====== Input

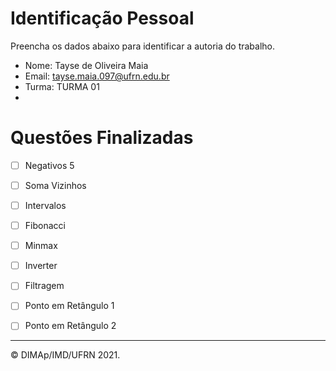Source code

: ﻿# Identificação Pessoal

Preencha os dados abaixo para identificar a autoria do trabalho.

- Nome: Tayse de Oliveira Maia
- Email: tayse.maia.097@ufrn.edu.br
- Turma: TURMA 01
- 
# Questões Finalizadas

- [ ] Negativos 5
- [ ] Soma Vizinhos
- [ ] Intervalos
- [ ] Fibonacci
- [ ] Minmax
- [ ] Inverter
- [ ] Filtragem
- [ ] Ponto em Retângulo 1
- [ ] Ponto em Retângulo 2


--------
&copy; DIMAp/IMD/UFRN 2021.
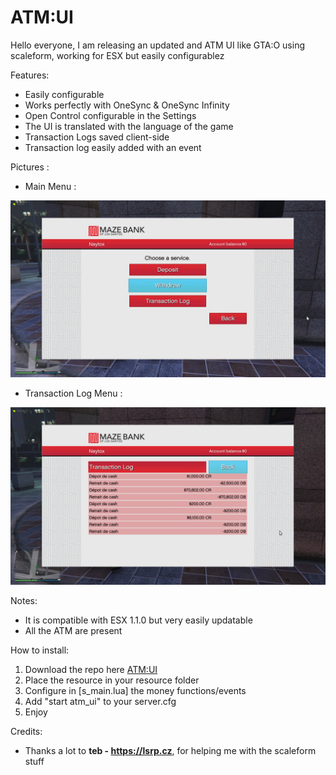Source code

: # ATM:UI

Hello everyone, I am releasing an updated and ATM UI like GTA:O using scaleform, working for ESX but easily configurablez

Features:
* Easily configurable
* Works perfectly with OneSync & OneSync Infinity
* Open Control configurable in the Settings
* The UI is translated with the language of the game
* Transaction Logs saved client-side
* Transaction log easily added with an event

Pictures :
* Main Menu : 

![main](pictures/mainMenu.jpg)

* Transaction Log Menu : 

![transactionLog](pictures/transactionLog.jpg)


Notes:
* It is compatible with ESX 1.1.0 but very easily updatable
* All the ATM are present

How to install:
1. Download the repo here [ATM:UI](https://github.com/Naytoxp/atm_ui)
2. Place the resource in your resource folder
3. Configure in [s_main.lua] the money functions/events
4. Add "start atm_ui" to your server.cfg
5. Enjoy

Credits:
* Thanks a lot to **teb - https://lsrp.cz**, for helping me with the scaleform stuff
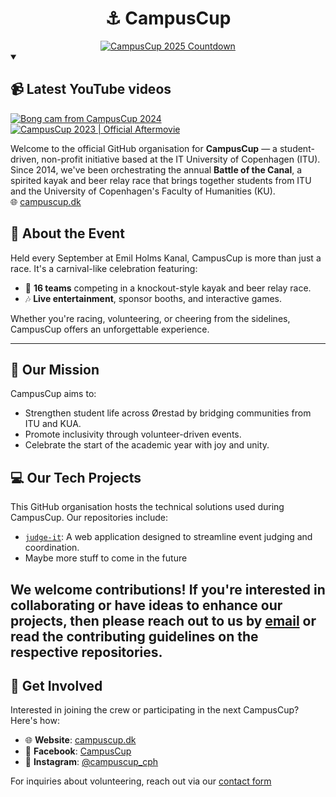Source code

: <h1 align="center">⚓ CampusCup</h1>

<div align="center">
  <a href="https://campuscup.dk" target="_blank" rel="noopener noreferrer">
    <img alt="CampusCup 2025 Countdown" src="https://img.shields.io/endpoint?url=https://raw.githubusercontent.com/itu-campuscup/simple-endpoint/main/countdown.json" />
  </a>
</div>

<details open><summary><h2>📹 Latest YouTube videos</h3></summary>
  <!-- BEGIN YOUTUBE-CARDS -->
<a href="https://www.youtube.com/watch?v=0253p-512Vo"><img src="https://ytcards.demolab.com/?id=0253p-512Vo&title=Bong+cam+from+CampusCup+2024&lang=en&timestamp=1744806623&background_color=%230d1117&title_color=%23ffffff&stats_color=%23dedede&max_title_lines=1&width=250&border_radius=5" alt="Bong cam from CampusCup 2024" title="Bong cam from CampusCup 2024"></a>
<a href="https://www.youtube.com/watch?v=fSgTVn0bUms"><img src="https://ytcards.demolab.com/?id=fSgTVn0bUms&title=CampusCup+2023+%7C+Official+Aftermovie&lang=en&timestamp=1695122811&background_color=%230d1117&title_color=%23ffffff&stats_color=%23dedede&max_title_lines=1&width=250&border_radius=5" alt="CampusCup 2023 | Official Aftermovie" title="CampusCup 2023 | Official Aftermovie"></a>
<!-- END YOUTUBE-CARDS -->
</details>

Welcome to the official GitHub organisation for **CampusCup** — a student-driven, non-profit initiative based at the IT University of Copenhagen (ITU). Since 2014, we've been orchestrating the annual **Battle of the Canal**, a spirited kayak and beer relay race that brings together students from ITU and the University of Copenhagen's Faculty of Humanities (KU).  
🌐 [campuscup.dk](https://campuscup.dk/about)

## 🎉 About the Event

Held every September at Emil Holms Kanal, CampusCup is more than just a race. It's a carnival-like celebration featuring:

- 🛶 **16 teams** competing in a knockout-style kayak and beer relay race.
- 🎶 **Live entertainment**, sponsor booths, and interactive games.

Whether you're racing, volunteering, or cheering from the sidelines, CampusCup offers an unforgettable experience.

---

## 👥 Our Mission

CampusCup aims to:

- Strengthen student life across Ørestad by bridging communities from ITU and KUA.
- Promote inclusivity through volunteer-driven events.
- Celebrate the start of the academic year with joy and unity.

## 💻 Our Tech Projects

This GitHub organisation hosts the technical solutions used during CampusCup. Our repositories include:

- [`judge-it`](https://github.com/itu-campuscup/judge-it): A web application designed to streamline event judging and coordination.
- Maybe more stuff to come in the future

We welcome contributions! If you're interested in collaborating or have ideas to enhance our projects, then please reach out to us by [email](mailto:contact@campuscup.dk) or read the contributing guidelines on the respective repositories.
---

## 🙌 Get Involved

Interested in joining the crew or participating in the next CampusCup? Here's how:

- 🌐 **Website**: [campuscup.dk](https://campuscup.dk)
- 📘 **Facebook**: [CampusCup](https://www.facebook.com/campus.cup.cph)
- 📸 **Instagram**: [@campuscup_cph](https://www.instagram.com/campuscup_cph)

For inquiries about volunteering, reach out via our [contact form](https://campuscup.dk/volunteer)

============

[Exercise description] A count is wanted, and nothing else: the lines of this listing that include the word "student".

[Output of the exercise] 2